American econometrician (born 1947)

Roger William Koenker (born February 21, 1947) is an American econometrician mostly known for his contributions to quantile regression. He is currently an Honorary Professor of Economics at University College London.

== Education and career ==
He finished his degree at Grinnell College in 1969 and obtained his Ph.D. in Economics from the University of Michigan in 1974. In the same year, he was employed as an assistant professor at UIUC. By 1976, he left the university to work as part of the technical staff at Bell Telephone Laboratories. He came back to UIUC in 1983 to teach as a William B. McKinley Professor of Economics and Statistics before becoming an Honorary Professor of Economics at UCL in 2018.

== Works ==
Koenker is best known for his work on quantile regression and the regression analysis tool he developed is widely used across many disciplines.
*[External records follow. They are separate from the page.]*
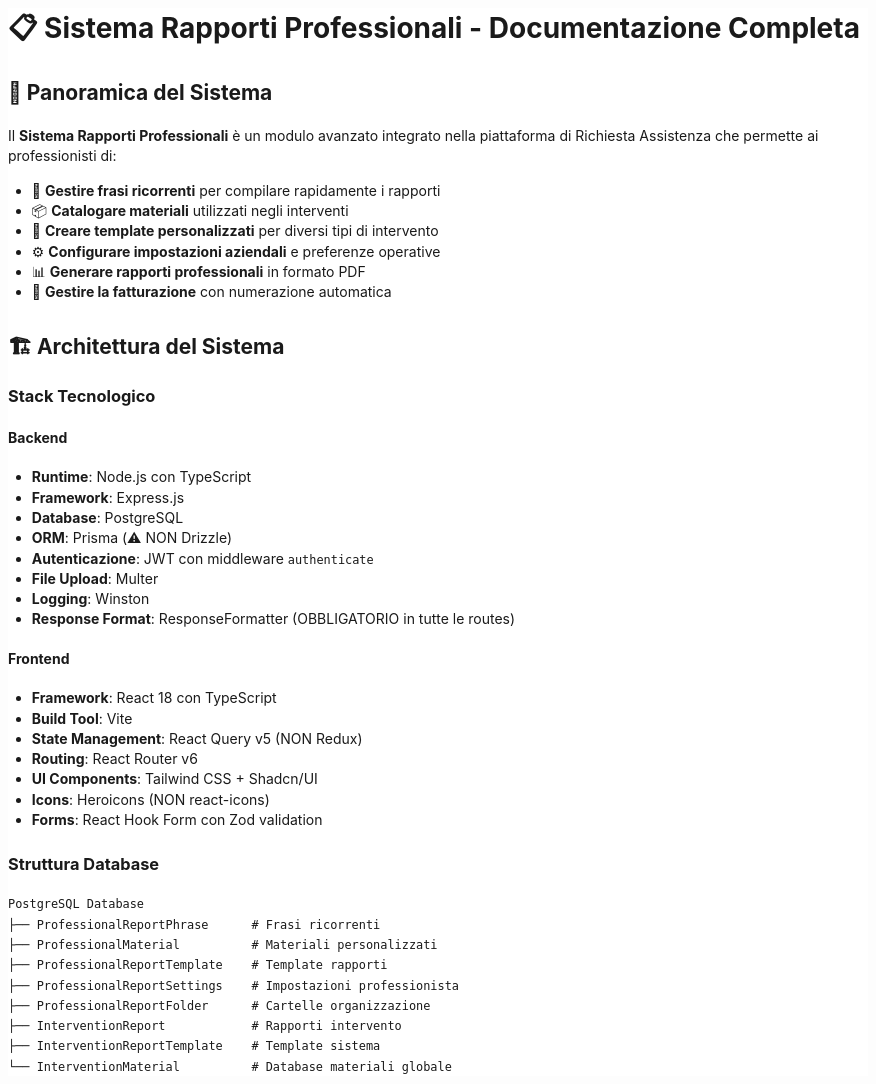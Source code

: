 # 📋 Sistema Rapporti Professionali - Documentazione Completa

## 🎯 Panoramica del Sistema

Il **Sistema Rapporti Professionali** è un modulo avanzato integrato nella piattaforma di Richiesta Assistenza che permette ai professionisti di:

- 📝 **Gestire frasi ricorrenti** per compilare rapidamente i rapporti
- 📦 **Catalogare materiali** utilizzati negli interventi
- 📄 **Creare template personalizzati** per diversi tipi di intervento
- ⚙️ **Configurare impostazioni aziendali** e preferenze operative
- 📊 **Generare rapporti professionali** in formato PDF
- 💼 **Gestire la fatturazione** con numerazione automatica

## 🏗️ Architettura del Sistema

### Stack Tecnologico

#### Backend
- **Runtime**: Node.js con TypeScript
- **Framework**: Express.js
- **Database**: PostgreSQL 
- **ORM**: Prisma (⚠️ NON Drizzle)
- **Autenticazione**: JWT con middleware `authenticate`
- **File Upload**: Multer
- **Logging**: Winston
- **Response Format**: ResponseFormatter (OBBLIGATORIO in tutte le routes)

#### Frontend
- **Framework**: React 18 con TypeScript
- **Build Tool**: Vite
- **State Management**: React Query v5 (NON Redux)
- **Routing**: React Router v6
- **UI Components**: Tailwind CSS + Shadcn/UI
- **Icons**: Heroicons (NON react-icons)
- **Forms**: React Hook Form con Zod validation

### Struttura Database

```
PostgreSQL Database
├── ProfessionalReportPhrase      # Frasi ricorrenti
├── ProfessionalMaterial          # Materiali personalizzati
├── ProfessionalReportTemplate    # Template rapporti
├── ProfessionalReportSettings    # Impostazioni professionista
├── ProfessionalReportFolder      # Cartelle organizzazione
├── InterventionReport            # Rapporti intervento
├── InterventionReportTemplate    # Template sistema
└── InterventionMaterial          # Database materiali globale
```
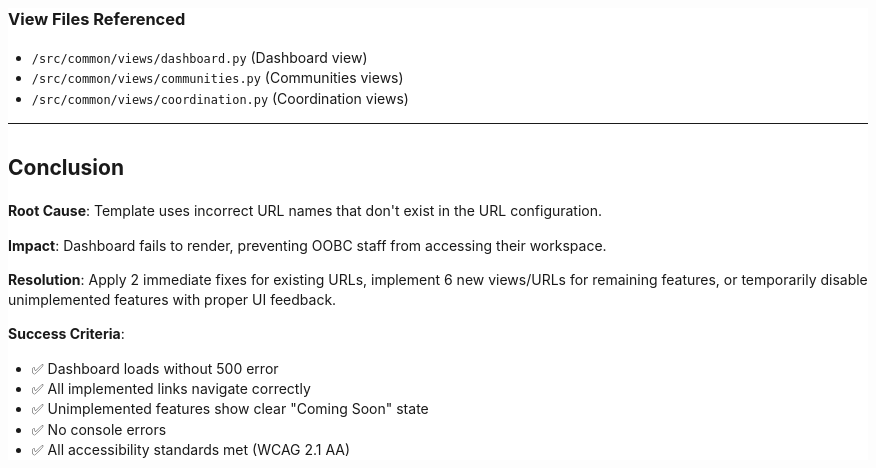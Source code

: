 ### View Files Referenced
- `/src/common/views/dashboard.py` (Dashboard view)
- `/src/common/views/communities.py` (Communities views)
- `/src/common/views/coordination.py` (Coordination views)

---

## Conclusion

**Root Cause**: Template uses incorrect URL names that don't exist in the URL configuration.

**Impact**: Dashboard fails to render, preventing OOBC staff from accessing their workspace.

**Resolution**: Apply 2 immediate fixes for existing URLs, implement 6 new views/URLs for remaining features, or temporarily disable unimplemented features with proper UI feedback.

**Success Criteria**:
- ✅ Dashboard loads without 500 error
- ✅ All implemented links navigate correctly
- ✅ Unimplemented features show clear "Coming Soon" state
- ✅ No console errors
- ✅ All accessibility standards met (WCAG 2.1 AA)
In 2010, he was awarded the Emanuel and Carol Parzen Prize for Statistical Innovation for his contribution to the field and for "pioneering and expositing quantile regression." Aside from his seminal book, Quantile Regression, his published works include The Gaussian Hare and the Laplacian Tortoise: Computability of Squared-Error vs. Absolute Error Estimators; and, Galton, Edgeworth, Frisch, and Prospects for Quantile Regression in Economics, among others.